----- DATA FOR PROCESSING -----

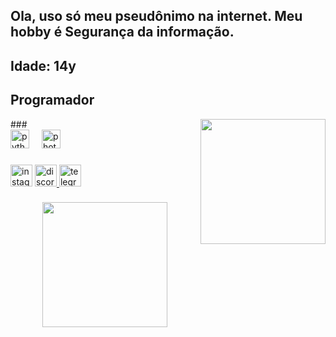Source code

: <h2 align="left">Ola, uso só meu pseudônimo na internet. Meu hobby é Segurança da informação.</h2>
<h2 align="left">Idade: 14y</h2>
<h2 align="left">Programador</h2>
###

<img align="right" height="200" src="https://mir-s3-cdn-cf.behance.net/project_modules/max_1200/06f21a161921919.63cd7887d0a70.gif"  />

<div align="left">
  <img src="https://cdn.jsdelivr.net/gh/devicons/devicon/icons/python/python-original.svg" height="30" alt="python logo"  />
  <img width="12" />
  <img src="https://img.shields.io/badge/Adobe Photoshop-31A8FF?logo=adobephotoshop&logoColor=black&style=for-the-badge" height="30" alt="photoshop logo"  />
</div>

###

<div align="left">
  <img src="https://img.shields.io/static/v1?message=Instagram&logo=instagram&label=&color=E4405F&logoColor=white&labelColor=&style=for-the-badge" height="35" alt="instagram logo"  />
  <a href="https://discord.com/channels/@me/995026065850368101" target="_blank">
    <img src="https://img.shields.io/static/v1?message=Discord&logo=discord&label=&color=7289DA&logoColor=white&labelColor=&style=for-the-badge" height="35" alt="discord logo"  />
  </a>
  <a href="https://t.me/Rick_Zv" target="_blank">
    <img src="https://img.shields.io/static/v1?message=Telegram&logo=telegram&label=&color=2CA5E0&logoColor=white&labelColor=&style=for-the-badge" height="35" alt="telegram logo"  />
  </a>
</div>

###

<div align="center">
  <img height="200" src="https://i.imgflip.com/65efzo.gif"  />
</div>

###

-----

• INSTRUCTIONS FOR THE TASK
The number alone is wanted: how many lines of the records above include the string "logoColor".

• RESULT OF THIS TASK
4